(Recorded data)
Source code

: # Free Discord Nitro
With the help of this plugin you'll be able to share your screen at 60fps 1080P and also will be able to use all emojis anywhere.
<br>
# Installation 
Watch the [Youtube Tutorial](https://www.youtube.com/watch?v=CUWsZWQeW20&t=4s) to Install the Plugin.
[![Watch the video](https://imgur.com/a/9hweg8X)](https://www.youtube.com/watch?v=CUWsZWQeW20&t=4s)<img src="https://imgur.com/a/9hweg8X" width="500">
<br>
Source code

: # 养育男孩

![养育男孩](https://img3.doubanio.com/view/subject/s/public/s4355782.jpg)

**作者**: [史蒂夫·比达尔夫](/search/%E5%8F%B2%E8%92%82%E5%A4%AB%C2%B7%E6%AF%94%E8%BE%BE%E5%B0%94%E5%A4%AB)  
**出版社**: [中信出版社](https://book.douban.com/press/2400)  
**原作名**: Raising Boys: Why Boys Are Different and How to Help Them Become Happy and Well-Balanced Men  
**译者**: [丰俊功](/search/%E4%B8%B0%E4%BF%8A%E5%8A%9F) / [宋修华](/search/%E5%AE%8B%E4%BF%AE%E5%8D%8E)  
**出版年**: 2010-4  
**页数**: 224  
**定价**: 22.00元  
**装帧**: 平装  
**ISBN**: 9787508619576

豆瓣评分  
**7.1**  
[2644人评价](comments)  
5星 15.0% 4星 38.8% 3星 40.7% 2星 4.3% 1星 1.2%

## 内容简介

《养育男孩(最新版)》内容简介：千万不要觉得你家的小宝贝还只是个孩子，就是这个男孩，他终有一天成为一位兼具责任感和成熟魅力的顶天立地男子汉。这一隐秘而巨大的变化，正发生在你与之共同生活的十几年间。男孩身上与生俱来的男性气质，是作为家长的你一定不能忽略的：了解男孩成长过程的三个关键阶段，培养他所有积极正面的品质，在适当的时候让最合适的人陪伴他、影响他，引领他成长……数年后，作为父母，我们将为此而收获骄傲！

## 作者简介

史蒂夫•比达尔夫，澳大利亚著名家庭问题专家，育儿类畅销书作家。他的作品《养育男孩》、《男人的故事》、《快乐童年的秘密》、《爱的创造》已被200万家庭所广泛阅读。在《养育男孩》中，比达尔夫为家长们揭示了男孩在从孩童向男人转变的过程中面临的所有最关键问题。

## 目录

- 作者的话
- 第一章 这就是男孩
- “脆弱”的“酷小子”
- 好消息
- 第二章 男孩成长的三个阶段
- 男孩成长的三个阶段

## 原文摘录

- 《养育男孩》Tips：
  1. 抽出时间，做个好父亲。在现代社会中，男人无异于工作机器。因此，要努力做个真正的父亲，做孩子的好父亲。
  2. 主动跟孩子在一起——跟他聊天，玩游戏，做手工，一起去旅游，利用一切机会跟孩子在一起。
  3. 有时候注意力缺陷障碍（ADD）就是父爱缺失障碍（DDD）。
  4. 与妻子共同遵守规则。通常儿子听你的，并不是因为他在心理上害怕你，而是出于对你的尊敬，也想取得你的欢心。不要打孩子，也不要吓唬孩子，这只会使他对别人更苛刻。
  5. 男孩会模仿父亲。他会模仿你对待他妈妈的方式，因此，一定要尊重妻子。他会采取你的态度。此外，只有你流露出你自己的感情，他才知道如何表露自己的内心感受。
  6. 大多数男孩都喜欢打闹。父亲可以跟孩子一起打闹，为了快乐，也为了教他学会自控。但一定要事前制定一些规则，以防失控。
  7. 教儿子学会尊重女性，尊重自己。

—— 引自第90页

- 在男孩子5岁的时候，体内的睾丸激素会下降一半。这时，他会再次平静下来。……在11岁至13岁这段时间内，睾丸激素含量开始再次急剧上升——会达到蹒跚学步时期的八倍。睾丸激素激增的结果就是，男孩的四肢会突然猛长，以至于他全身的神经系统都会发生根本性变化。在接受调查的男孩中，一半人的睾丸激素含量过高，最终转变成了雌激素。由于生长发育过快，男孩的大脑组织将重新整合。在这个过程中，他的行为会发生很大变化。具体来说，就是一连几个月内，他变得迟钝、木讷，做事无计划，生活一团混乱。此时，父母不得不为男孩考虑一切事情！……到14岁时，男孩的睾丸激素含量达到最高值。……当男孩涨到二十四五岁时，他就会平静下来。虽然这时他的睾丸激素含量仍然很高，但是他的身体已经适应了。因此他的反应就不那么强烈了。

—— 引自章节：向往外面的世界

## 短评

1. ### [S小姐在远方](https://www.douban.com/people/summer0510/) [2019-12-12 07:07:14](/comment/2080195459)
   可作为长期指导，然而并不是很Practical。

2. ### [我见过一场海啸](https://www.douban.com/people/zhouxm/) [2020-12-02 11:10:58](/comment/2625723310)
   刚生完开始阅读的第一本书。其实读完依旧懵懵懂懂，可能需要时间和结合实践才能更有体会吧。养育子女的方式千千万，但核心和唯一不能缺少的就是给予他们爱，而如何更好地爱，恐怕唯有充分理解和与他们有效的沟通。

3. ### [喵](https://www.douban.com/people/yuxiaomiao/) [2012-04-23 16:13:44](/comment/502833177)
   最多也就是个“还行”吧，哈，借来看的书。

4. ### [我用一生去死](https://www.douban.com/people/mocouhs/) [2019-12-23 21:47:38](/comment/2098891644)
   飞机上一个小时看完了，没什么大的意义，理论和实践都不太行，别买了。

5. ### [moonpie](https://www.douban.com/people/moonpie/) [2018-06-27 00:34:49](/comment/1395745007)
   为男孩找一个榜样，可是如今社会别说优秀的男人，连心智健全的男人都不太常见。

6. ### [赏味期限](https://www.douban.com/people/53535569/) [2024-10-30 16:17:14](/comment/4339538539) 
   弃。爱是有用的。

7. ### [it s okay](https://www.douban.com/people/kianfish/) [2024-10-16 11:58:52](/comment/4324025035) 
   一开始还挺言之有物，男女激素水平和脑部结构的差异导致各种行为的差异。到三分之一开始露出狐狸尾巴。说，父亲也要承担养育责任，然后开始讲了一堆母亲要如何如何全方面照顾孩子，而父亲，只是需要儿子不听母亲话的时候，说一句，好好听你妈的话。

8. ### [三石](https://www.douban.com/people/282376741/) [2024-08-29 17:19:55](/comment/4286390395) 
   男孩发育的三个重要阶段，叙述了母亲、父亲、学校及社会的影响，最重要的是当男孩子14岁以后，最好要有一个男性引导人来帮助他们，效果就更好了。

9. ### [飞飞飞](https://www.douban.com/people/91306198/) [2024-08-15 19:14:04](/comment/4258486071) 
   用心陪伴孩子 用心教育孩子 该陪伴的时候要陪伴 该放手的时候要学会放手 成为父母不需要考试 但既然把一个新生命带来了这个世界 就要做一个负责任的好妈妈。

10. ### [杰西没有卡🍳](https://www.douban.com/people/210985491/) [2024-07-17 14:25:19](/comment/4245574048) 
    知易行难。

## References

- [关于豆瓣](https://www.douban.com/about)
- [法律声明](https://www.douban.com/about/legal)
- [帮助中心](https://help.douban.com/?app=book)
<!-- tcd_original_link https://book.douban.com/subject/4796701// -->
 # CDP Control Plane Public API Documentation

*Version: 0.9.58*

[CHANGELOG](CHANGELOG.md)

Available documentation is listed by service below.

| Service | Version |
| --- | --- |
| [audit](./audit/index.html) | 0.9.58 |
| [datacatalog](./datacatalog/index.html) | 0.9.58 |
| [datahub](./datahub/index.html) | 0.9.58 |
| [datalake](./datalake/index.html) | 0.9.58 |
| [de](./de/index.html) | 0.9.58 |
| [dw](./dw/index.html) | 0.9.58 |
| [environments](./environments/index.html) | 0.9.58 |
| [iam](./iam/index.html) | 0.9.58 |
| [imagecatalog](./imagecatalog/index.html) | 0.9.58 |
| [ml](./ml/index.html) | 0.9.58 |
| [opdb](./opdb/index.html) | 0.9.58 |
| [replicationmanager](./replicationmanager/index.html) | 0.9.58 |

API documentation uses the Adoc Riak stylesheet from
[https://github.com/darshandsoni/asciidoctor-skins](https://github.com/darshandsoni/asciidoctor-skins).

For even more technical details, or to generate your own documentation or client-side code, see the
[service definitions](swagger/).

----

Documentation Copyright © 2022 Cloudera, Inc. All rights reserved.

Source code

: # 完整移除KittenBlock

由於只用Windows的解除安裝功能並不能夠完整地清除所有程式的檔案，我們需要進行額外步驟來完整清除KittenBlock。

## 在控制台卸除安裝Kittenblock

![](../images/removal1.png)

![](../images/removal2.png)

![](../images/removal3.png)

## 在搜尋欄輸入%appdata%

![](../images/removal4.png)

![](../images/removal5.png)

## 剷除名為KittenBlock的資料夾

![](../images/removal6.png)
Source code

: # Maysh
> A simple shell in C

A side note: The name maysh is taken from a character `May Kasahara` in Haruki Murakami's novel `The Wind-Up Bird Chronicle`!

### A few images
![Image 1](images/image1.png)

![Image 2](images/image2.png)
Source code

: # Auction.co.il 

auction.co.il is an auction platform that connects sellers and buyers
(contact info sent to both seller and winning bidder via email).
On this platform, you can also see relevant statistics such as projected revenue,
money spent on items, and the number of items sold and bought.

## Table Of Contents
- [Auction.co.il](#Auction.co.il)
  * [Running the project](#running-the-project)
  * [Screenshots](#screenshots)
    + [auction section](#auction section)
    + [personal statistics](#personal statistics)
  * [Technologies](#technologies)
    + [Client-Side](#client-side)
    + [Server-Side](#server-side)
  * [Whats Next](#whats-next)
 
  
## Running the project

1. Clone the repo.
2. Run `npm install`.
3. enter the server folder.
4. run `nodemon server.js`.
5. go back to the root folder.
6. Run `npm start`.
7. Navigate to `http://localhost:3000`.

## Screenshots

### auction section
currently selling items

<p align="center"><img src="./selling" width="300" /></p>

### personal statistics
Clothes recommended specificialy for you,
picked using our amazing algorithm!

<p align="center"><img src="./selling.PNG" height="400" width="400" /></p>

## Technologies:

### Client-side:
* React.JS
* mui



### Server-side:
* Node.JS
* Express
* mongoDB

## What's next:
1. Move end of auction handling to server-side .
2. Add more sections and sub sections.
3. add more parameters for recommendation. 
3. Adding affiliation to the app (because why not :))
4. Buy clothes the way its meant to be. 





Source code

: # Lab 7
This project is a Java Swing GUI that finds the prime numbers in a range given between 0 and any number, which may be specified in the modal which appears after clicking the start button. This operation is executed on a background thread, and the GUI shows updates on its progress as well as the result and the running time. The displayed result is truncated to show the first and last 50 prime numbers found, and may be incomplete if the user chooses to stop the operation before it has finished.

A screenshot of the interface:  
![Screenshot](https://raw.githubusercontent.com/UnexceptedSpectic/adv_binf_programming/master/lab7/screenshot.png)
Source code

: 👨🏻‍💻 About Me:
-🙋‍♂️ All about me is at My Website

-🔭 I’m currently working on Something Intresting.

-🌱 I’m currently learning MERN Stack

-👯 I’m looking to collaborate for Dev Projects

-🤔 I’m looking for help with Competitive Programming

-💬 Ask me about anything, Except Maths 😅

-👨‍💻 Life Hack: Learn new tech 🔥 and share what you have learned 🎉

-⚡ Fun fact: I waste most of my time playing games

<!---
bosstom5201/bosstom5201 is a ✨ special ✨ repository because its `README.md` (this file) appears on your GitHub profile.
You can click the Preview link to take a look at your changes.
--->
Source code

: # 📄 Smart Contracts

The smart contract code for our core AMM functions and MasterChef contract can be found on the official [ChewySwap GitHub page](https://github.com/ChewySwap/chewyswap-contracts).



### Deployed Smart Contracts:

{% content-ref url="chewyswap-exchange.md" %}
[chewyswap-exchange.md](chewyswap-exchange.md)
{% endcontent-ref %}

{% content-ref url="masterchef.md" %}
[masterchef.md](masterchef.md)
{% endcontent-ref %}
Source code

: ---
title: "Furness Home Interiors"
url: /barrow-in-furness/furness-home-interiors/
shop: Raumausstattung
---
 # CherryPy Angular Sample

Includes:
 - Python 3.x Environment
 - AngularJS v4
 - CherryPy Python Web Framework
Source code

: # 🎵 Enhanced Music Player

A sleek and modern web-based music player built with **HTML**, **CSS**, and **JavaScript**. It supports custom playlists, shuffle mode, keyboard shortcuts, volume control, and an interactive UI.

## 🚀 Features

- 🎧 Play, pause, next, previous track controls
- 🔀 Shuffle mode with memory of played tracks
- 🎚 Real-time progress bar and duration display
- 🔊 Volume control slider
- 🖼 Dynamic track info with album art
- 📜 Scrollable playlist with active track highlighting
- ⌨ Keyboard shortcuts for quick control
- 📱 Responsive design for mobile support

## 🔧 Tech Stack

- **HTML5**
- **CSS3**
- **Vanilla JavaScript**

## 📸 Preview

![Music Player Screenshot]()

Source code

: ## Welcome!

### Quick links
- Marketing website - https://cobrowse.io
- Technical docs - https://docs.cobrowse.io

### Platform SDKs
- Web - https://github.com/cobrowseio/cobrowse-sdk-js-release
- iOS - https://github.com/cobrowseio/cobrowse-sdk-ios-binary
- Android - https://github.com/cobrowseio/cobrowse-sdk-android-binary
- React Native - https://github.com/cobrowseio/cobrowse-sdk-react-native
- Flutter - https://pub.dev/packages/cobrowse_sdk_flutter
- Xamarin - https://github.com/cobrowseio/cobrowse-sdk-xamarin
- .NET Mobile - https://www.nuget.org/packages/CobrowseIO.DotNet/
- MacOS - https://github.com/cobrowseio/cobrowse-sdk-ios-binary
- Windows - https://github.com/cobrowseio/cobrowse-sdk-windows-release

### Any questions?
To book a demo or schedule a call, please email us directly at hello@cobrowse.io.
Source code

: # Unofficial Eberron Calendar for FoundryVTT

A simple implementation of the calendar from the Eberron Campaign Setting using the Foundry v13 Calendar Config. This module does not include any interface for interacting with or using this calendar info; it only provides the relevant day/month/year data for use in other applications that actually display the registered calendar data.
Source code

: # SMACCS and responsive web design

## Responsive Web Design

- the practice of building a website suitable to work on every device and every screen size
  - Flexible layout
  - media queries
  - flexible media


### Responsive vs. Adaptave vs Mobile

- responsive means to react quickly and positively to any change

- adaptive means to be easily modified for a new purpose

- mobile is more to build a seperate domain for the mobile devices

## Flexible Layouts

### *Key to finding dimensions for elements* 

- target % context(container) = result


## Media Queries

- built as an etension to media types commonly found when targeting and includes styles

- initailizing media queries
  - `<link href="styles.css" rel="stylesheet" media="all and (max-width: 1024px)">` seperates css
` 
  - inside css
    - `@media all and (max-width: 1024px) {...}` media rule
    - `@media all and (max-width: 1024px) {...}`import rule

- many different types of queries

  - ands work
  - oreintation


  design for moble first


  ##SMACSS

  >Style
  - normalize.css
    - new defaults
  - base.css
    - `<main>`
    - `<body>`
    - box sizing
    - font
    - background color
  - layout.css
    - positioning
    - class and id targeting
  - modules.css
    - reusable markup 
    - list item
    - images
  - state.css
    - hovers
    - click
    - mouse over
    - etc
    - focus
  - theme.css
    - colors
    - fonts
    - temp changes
(End Recorded data)
▸ Task
An exact copy of the lines above between the line holding "4. 与妻子共同遵守规则。通" and the line holding "7. ### [it s okay](https://www.douban.com/people/kianfish/)", inclusive, is the whole answer.

▸ Answer box
  4. 与妻子共同遵守规则。通常儿子听你的，并不是因为他在心理上害怕你，而是出于对你的尊敬，也想取得你的欢心。不要打孩子，也不要吓唬孩子，这只会使他对别人更苛刻。
  5. 男孩会模仿父亲。他会模仿你对待他妈妈的方式，因此，一定要尊重妻子。他会采取你的态度。此外，只有你流露出你自己的感情，他才知道如何表露自己的内心感受。
  6. 大多数男孩都喜欢打闹。父亲可以跟孩子一起打闹，为了快乐，也为了教他学会自控。但一定要事前制定一些规则，以防失控。
  7. 教儿子学会尊重女性，尊重自己。

—— 引自第90页

- 在男孩子5岁的时候，体内的睾丸激素会下降一半。这时，他会再次平静下来。……在11岁至13岁这段时间内，睾丸激素含量开始再次急剧上升——会达到蹒跚学步时期的八倍。睾丸激素激增的结果就是，男孩的四肢会突然猛长，以至于他全身的神经系统都会发生根本性变化。在接受调查的男孩中，一半人的睾丸激素含量过高，最终转变成了雌激素。由于生长发育过快，男孩的大脑组织将重新整合。在这个过程中，他的行为会发生很大变化。具体来说，就是一连几个月内，他变得迟钝、木讷，做事无计划，生活一团混乱。此时，父母不得不为男孩考虑一切事情！……到14岁时，男孩的睾丸激素含量达到最高值。……当男孩涨到二十四五岁时，他就会平静下来。虽然这时他的睾丸激素含量仍然很高，但是他的身体已经适应了。因此他的反应就不那么强烈了。

—— 引自章节：向往外面的世界

## 短评

1. ### [S小姐在远方](https://www.douban.com/people/summer0510/) [2019-12-12 07:07:14](/comment/2080195459)
   可作为长期指导，然而并不是很Practical。

2. ### [我见过一场海啸](https://www.douban.com/people/zhouxm/) [2020-12-02 11:10:58](/comment/2625723310)
   刚生完开始阅读的第一本书。其实读完依旧懵懵懂懂，可能需要时间和结合实践才能更有体会吧。养育子女的方式千千万，但核心和唯一不能缺少的就是给予他们爱，而如何更好地爱，恐怕唯有充分理解和与他们有效的沟通。

3. ### [喵](https://www.douban.com/people/yuxiaomiao/) [2012-04-23 16:13:44](/comment/502833177)
   最多也就是个“还行”吧，哈，借来看的书。

4. ### [我用一生去死](https://www.douban.com/people/mocouhs/) [2019-12-23 21:47:38](/comment/2098891644)
   飞机上一个小时看完了，没什么大的意义，理论和实践都不太行，别买了。

5. ### [moonpie](https://www.douban.com/people/moonpie/) [2018-06-27 00:34:49](/comment/1395745007)
   为男孩找一个榜样，可是如今社会别说优秀的男人，连心智健全的男人都不太常见。

6. ### [赏味期限](https://www.douban.com/people/53535569/) [2024-10-30 16:17:14](/comment/4339538539) 
   弃。爱是有用的。

7. ### [it s okay](https://www.douban.com/people/kianfish/) [2024-10-16 11:58:52](/comment/4324025035) 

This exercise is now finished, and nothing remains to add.